The Danish Security and Intelligence Service (PET) is part of the Danish National Police. The main responsibility of PET is prevention and prosecution of offences under chapters 12 and 13 of the Danish Penal Code, which cover national security and terrorism. Compared to the rest of the Danish National Police service, PET is subject to much weaker data protection standards. For data collection, the main rule is that PET can collect information on citizens, unless it can be ruled out beforehand that the information is relevant. Upon request, all Danish public authorities are required to provide information on citizens to PET without a court order, if PET believes that the information can be assumed to be relevant for PET’s tasks in connection with chapters 12 and 13 of the Penal Code. Furthermore, most of the provisions of the Data Protection Act do not apply to PET. Denmark is currently transposing the Law Enforcement Data Protection (LEDP) Directive 2016/680 into national law. In the draft law, PET is completely exempted based on the national security exemption in Article 2(3)(a) and recital 14 of the LEDP Directive, even though PET regularly exchanges information with police authorities in other EU Member States.

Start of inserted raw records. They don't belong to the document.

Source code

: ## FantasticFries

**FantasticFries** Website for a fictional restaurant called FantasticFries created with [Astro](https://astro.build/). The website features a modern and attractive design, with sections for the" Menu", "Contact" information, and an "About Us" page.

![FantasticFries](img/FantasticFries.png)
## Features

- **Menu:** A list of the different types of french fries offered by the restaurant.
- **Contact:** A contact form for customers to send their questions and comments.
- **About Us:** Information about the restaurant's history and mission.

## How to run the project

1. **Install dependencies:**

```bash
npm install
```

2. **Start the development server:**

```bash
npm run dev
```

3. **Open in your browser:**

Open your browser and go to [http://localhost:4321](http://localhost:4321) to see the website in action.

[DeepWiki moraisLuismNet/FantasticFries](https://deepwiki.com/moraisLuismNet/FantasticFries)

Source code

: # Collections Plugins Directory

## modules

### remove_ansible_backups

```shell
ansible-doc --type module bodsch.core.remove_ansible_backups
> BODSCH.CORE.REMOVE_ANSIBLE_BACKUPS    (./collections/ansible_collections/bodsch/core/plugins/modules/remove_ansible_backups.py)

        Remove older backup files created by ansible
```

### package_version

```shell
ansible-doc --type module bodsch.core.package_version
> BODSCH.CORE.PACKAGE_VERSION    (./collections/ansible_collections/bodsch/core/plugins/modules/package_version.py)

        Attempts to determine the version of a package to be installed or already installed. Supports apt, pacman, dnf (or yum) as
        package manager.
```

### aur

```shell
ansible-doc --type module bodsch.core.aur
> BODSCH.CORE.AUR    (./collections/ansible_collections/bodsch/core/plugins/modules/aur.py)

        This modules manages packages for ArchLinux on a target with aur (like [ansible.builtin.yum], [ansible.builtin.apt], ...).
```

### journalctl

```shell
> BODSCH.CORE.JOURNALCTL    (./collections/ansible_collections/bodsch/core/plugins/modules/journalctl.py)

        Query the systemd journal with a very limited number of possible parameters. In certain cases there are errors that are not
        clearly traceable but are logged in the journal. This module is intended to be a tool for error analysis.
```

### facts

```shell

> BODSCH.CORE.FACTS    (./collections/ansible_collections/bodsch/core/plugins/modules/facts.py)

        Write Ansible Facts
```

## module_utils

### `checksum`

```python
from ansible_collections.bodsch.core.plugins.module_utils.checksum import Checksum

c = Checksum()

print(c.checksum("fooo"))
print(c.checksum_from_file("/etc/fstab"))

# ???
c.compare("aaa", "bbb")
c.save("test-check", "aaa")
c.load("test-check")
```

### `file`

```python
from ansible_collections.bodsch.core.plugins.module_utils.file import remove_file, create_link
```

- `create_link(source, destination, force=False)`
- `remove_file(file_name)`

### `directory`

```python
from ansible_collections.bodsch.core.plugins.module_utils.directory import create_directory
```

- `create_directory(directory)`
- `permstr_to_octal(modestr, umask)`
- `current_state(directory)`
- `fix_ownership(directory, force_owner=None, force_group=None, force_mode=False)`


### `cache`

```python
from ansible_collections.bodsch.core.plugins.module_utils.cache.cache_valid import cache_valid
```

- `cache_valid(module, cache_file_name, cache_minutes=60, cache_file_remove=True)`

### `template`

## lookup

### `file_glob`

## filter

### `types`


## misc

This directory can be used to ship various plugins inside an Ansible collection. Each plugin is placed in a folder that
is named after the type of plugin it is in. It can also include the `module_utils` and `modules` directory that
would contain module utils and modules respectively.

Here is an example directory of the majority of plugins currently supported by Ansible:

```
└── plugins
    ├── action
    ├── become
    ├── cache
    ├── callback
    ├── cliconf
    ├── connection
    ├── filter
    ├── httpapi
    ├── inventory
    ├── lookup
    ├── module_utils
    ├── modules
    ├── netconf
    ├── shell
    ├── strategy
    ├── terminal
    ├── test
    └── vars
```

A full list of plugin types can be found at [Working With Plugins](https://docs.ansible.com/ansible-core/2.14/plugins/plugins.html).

Since 2014, independent oversight of PET is provided by the Danish Intelligence Oversight Board (TET). The oversight of PET covers the provisions in the special PET law on data collection and internal information processing, including the rules for deletion of personal data when it is no longer necessary or when the statutory retention period of 10-15 years is exceeded. All citizens can ask TET to investigate whether PET processes information about them unlawfully. If the investigation shows that information is processed unlawfully, TET can order PET to delete the information, but the citizen will not be notified of this decision. TET can also investigate the data processing practices of PET on its own initiative. Last but not least, TET publishes an annual report about its oversight of PET.
The annual TET reports for 2014 and 2015 contained substantial criticism of PET. Even though the legal standards for processing personal data on citizens are very weak, PET apparently has severe problems living up to these standards. For the 2014 report, TET looked at a sample of persons registered by PET and found that information about roughly half of them should have been deleted because retention periods were exceeded or because the information was no longer necessary. For the 2015 report, TET conducted a more detailed investigation of PET’s data processing practices which confirmed the conclusions of the 2014 report. The databases of PET contained a substantial amount of personal data which should have been deleted, at least under the interpretation of the PET law used by TET.
The TET report for the year 2015 also revealed that TET and PET did not agree on the interpretation of the law governing the operations of PET. The main controversy was related to personal data which was part of another document. TET interpreted the PET law as saying that if information about a citizen was no longer necessary, the information should be deleted, irrespective of whether the personal data in question was a full document or part of another document. PET interpreted the law differently and refused to delete the personal data if it was part of another document which was still necessary for PET’s tasks.
For oversight investigations that are not linked to complaints from citizens, TET can only make recommendations to PET and the Ministry of Justice. In May 2015, TET informed the Ministry of Justice of the disagreement with PET, but despite several requests to the Ministry of Justice for a reply to the letter, TET had not received a reply by May 2016. Shortly after the TET report for 2015 with the substantial criticism of PET was published in May 2016, the Minister of Justice announced that he would propose amendments to the PET law in the next parliamentary year to clarify to legal issues raised by TET.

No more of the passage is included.